Congenital heart disease is one of the first five causes of death in infants. Multiple studies have shown that both genetic and environmental factors can lead to congenital heart disease, and therefore, the identification of candidate genes and biomarkers for congenital heart disease has been one of the central topics in research on congenital heart disease. Congenital heart diseases have a very wide spectrum, hundreds of types can be distinguished, and some patients even have multiple malformations. The lightest people can have no disease reaction for the whole life, and the heavy people can have serious symptoms such as hypoxia, shock and the like after birth. Although congenital heart disease is known to be caused by abnormal development of the heart during embryonic development, its molecular mechanism is not clear. Currently, about 30 different genes are known to cause congenital heart disease. Understanding the molecular functions, intermolecular interactions and expression pathways of genes helps us understand the pathogenesis of congenital heart disease, thereby contributing to the improvement of clinical diagnosis and medical treatment of the disease.
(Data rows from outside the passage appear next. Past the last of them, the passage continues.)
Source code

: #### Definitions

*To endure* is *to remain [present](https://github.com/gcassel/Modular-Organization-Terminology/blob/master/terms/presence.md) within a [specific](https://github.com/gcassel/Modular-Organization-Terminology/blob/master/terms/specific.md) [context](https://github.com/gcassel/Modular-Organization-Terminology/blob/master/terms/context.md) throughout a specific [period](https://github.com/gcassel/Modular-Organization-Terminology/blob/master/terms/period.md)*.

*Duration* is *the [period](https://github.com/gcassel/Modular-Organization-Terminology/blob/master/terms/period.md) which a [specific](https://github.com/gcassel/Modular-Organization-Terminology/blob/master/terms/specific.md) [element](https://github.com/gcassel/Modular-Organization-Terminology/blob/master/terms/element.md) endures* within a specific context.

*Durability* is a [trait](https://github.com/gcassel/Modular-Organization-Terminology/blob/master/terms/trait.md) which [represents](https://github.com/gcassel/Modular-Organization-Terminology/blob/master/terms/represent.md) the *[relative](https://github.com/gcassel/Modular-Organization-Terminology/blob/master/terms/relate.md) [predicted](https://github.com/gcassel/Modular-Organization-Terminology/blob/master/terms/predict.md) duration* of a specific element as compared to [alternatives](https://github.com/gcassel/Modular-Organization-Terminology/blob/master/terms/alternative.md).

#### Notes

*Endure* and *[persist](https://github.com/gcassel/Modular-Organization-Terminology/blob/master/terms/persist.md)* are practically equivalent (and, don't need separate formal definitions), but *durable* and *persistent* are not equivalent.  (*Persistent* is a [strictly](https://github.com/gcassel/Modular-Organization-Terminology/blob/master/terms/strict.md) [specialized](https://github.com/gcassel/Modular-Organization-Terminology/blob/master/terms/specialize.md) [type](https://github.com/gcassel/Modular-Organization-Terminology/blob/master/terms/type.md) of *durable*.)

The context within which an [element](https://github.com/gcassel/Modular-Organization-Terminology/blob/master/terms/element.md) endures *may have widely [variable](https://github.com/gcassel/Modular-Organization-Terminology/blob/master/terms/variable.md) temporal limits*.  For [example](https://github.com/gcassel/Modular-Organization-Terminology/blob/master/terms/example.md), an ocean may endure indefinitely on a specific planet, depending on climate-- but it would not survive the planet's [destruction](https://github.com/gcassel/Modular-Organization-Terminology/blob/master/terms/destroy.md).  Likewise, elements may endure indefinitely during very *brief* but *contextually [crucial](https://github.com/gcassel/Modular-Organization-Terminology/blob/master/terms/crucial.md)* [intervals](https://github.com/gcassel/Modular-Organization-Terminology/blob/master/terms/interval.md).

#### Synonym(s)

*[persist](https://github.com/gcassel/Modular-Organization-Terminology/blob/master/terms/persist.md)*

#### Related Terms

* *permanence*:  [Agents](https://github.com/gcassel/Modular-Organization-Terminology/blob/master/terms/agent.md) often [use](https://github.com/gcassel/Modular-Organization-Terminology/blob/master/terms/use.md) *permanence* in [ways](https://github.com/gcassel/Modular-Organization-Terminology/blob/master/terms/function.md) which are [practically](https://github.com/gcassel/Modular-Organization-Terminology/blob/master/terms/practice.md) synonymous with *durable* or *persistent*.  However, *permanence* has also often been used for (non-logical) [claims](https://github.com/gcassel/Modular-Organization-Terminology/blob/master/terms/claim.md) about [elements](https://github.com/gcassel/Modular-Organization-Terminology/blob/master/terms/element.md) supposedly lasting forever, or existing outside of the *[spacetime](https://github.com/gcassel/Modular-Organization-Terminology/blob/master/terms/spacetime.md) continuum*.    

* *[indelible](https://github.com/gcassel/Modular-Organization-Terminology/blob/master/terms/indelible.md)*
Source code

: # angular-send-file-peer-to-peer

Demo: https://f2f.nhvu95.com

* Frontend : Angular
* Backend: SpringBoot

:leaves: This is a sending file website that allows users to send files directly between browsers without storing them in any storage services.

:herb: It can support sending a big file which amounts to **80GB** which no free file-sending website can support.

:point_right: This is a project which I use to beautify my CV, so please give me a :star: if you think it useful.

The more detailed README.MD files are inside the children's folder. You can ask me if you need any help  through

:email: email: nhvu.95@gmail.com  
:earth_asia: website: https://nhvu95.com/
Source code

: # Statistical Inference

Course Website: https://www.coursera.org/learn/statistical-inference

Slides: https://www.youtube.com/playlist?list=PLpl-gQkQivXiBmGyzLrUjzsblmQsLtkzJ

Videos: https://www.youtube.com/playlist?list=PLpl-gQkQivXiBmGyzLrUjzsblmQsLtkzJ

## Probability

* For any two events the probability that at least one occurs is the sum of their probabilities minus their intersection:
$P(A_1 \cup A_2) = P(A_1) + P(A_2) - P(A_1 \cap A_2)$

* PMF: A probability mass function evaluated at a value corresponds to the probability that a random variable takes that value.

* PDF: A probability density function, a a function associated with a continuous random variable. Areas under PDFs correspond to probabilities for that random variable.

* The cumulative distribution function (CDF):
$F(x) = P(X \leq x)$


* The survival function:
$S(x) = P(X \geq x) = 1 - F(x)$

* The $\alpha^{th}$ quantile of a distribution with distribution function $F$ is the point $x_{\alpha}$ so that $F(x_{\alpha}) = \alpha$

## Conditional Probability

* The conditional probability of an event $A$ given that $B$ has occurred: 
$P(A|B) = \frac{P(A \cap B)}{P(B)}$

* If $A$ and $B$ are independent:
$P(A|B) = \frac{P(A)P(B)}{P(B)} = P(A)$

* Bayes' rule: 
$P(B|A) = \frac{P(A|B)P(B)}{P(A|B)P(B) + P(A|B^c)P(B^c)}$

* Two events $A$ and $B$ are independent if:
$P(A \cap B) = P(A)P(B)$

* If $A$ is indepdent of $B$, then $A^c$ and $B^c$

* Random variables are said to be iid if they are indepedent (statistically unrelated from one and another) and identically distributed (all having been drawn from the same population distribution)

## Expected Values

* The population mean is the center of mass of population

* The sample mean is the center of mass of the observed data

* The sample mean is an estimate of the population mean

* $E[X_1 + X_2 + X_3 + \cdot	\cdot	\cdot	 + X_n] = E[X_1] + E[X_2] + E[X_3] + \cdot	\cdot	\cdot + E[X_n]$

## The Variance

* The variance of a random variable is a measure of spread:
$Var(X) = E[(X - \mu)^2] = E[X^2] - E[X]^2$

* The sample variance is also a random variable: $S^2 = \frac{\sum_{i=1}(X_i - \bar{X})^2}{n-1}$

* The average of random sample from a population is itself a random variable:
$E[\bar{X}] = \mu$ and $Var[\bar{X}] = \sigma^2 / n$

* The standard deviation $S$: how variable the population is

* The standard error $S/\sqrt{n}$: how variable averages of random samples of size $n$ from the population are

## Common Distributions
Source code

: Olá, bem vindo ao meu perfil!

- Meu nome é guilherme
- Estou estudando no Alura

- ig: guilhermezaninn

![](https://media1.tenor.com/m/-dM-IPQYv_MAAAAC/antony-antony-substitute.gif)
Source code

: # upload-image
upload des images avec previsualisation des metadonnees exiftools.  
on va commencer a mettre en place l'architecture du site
Molecular network-based methods are powerful tools for systematic analysis of complex diseases, identification of major pathways, response modules and candidate genes. Previous work in the area of high-throughput omics data on the heart has focused mainly on cardiac development and cardiovascular disease. Due to the lack of whole genome expression data, there is currently no such study for congenital heart disease.

Disclosure of Invention

In order to solve the technical problems in the background art described above, the present invention provides a biomarker identification system based on a network maximum information flow model, which clarifies the role of local network structure in the progression of a complex disease by using high-throughput gene expression data, thereby finding biomarkers useful for disease diagnosis in a molecular network.

In order to achieve the purpose, the invention adopts the following technical scheme:

a first aspect of the invention provides a biomarker identification system based on a network maximum information flow model.

A biomarker identification system based on a network maximum information flow model, comprising:

a data acquisition module configured to: acquiring gene expression data related to a preset disease, and constructing a protein interaction network;

a gene processing module configured to: processing the gene expression data to obtain a target gene and a differential expression gene;

a network generation module configured to: constructing a specific protein interaction network based on the protein interaction network, selecting the shortest path from the target gene to the differentially expressed genes, and constructing a sub-network related to the target gene;

a network modeling module configured to: modeling a sub-network based on a target gene into a resistance network, and calculating the information flow fraction of each node in each resistance network by using a kirchhoff current law;

a comparison screening module configured to: comparing the information flow scores of the same nodes in different resistance networks, only keeping the node with the largest information flow score in the original network so as to obtain a candidate module, and then eliminating the modules with the node number less than a set value so as to finally obtain a qualified module;

a fitting prediction module configured to: and performing logistic model fitting on the obtained qualified module to obtain the possibility of disease if a certain module is contained.

A second aspect of the invention provides a computer-readable storage medium.

A computer-readable storage medium, on which a computer program is stored, which when executed by a processor implements steps in a network maximum information flow model-based biomarker identification method, comprising: acquiring gene expression data related to a preset disease, and constructing a protein interaction network; processing the gene expression data to obtain a target gene and a differential expression gene; constructing a specific protein interaction network based on the protein interaction network, selecting the shortest path from the target gene to the differentially expressed genes, and constructing a sub-network related to the target gene; modeling a sub-network based on a target gene into a resistance network, and calculating the information flow fraction of each node in each resistance network by using a kirchhoff current law; comparing the information flow scores of the same nodes in different resistance networks, only keeping the node with the largest information flow score in the original network so as to obtain a candidate module, and then eliminating the modules with the node number less than a set value to finally obtain a qualified module; and performing logistic model fitting on the obtained qualified module to obtain the possibility of the disease if the module is contained.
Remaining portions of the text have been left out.